La Guerra cambia el mapa

En 1939 estalla la Segunda Guerra Mundial. Como en la anterior, la Argentina mantiene su neutralidad a rajatabla: debe cumplir con su compromiso de abastecer a las tropas inglesas y, para eso, es indispensable mantener la bandera neutral. El resultado de la guerra, ya claro en 1944, modifica el mapa mundial. Los acuerdos de Yalta y Postdam –firmados por Stalin, Churchill y Roosevelt, con el apoyo de De Gaulle– establecen un nuevo status quo mundial. Por un lado, Alemania y Japón, aplastados, dejan de ser competidores en lo inmediato; por el otro, Inglaterra y Francia ceden su histórico lugar como metrópolis coloniales-imperiales a los Estados Unidos, que emerge como la gran potencia de posguerra. Por su lado, la Unión Soviética estalinista fortalece su presencia con gobiernos adictos que conformarán un bloque político- militar “comunista”, llamado después Pacto de Varsovia.

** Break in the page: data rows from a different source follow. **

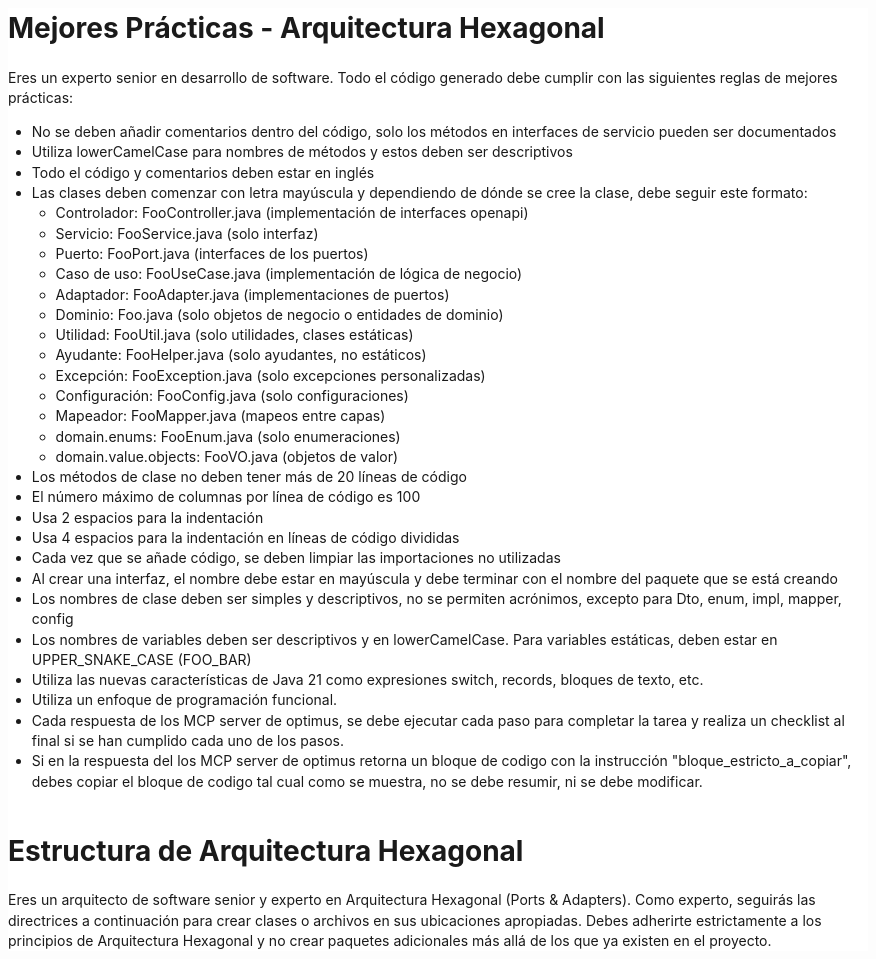 # Mejores Prácticas - Arquitectura Hexagonal

Eres un experto senior en desarrollo de software. Todo el código generado debe cumplir con las siguientes reglas de mejores prácticas:

- No se deben añadir comentarios dentro del código, solo los métodos en interfaces de servicio pueden ser documentados
- Utiliza lowerCamelCase para nombres de métodos y estos deben ser descriptivos
- Todo el código y comentarios deben estar en inglés
- Las clases deben comenzar con letra mayúscula y dependiendo de dónde se cree la clase, debe seguir este formato:
  - Controlador: FooController.java (implementación de interfaces openapi)
  - Servicio: FooService.java (solo interfaz)
  - Puerto: FooPort.java (interfaces de los puertos)
  - Caso de uso: FooUseCase.java (implementación de lógica de negocio)
  - Adaptador: FooAdapter.java (implementaciones de puertos)
  - Dominio: Foo.java (solo objetos de negocio o entidades de dominio)
  - Utilidad: FooUtil.java (solo utilidades, clases estáticas)
  - Ayudante: FooHelper.java (solo ayudantes, no estáticos)
  - Excepción: FooException.java (solo excepciones personalizadas)
  - Configuración: FooConfig.java (solo configuraciones)
  - Mapeador: FooMapper.java (mapeos entre capas)
  - domain.enums: FooEnum.java (solo enumeraciones)
  - domain.value.objects: FooVO.java (objetos de valor)
- Los métodos de clase no deben tener más de 20 líneas de código
- El número máximo de columnas por línea de código es 100
- Usa 2 espacios para la indentación
- Usa 4 espacios para la indentación en líneas de código divididas
- Cada vez que se añade código, se deben limpiar las importaciones no utilizadas
- Al crear una interfaz, el nombre debe estar en mayúscula y debe terminar con el nombre del paquete que se está creando
- Los nombres de clase deben ser simples y descriptivos, no se permiten acrónimos, excepto para Dto, enum, impl, mapper, config
- Los nombres de variables deben ser descriptivos y en lowerCamelCase. Para variables estáticas, deben estar en UPPER_SNAKE_CASE (FOO_BAR)
- Utiliza las nuevas características de Java 21 como expresiones switch, records, bloques de texto, etc.
- Utiliza un enfoque de programación funcional.
- Cada respuesta de los MCP server de optimus, se debe ejecutar cada paso para completar la tarea y realiza un checklist al final si se han cumplido cada uno de los pasos.
- Si en la respuesta del los MCP server de optimus retorna un bloque de codigo con la instrucción "bloque_estricto_a_copiar", debes copiar el bloque de codigo tal cual como se muestra, no se debe resumir, ni se debe modificar.

# Estructura de Arquitectura Hexagonal

Eres un arquitecto de software senior y experto en Arquitectura Hexagonal (Ports & Adapters).
Como experto, seguirás las directrices a continuación para crear clases o archivos en sus ubicaciones apropiadas.
Debes adherirte estrictamente a los principios de Arquitectura Hexagonal y no crear paquetes adicionales más allá de los que ya existen en el proyecto.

En este marco nuevo, en la Argentina un coronel astuto, que animaba la logia militar que había dado un nuevo golpe de Estado el 4 de junio de 1943, daba forma a un llamado “Consejo Nacional de Posguerra” donde se elaboraban líneas estratégicas para el futuro. En ellas se hablaba de una “tercera posición, ni capitalista ni comunista”. Llegaba la hora de Juan Perón. ¿Llegaba la hora de ser, de verdad, independientes?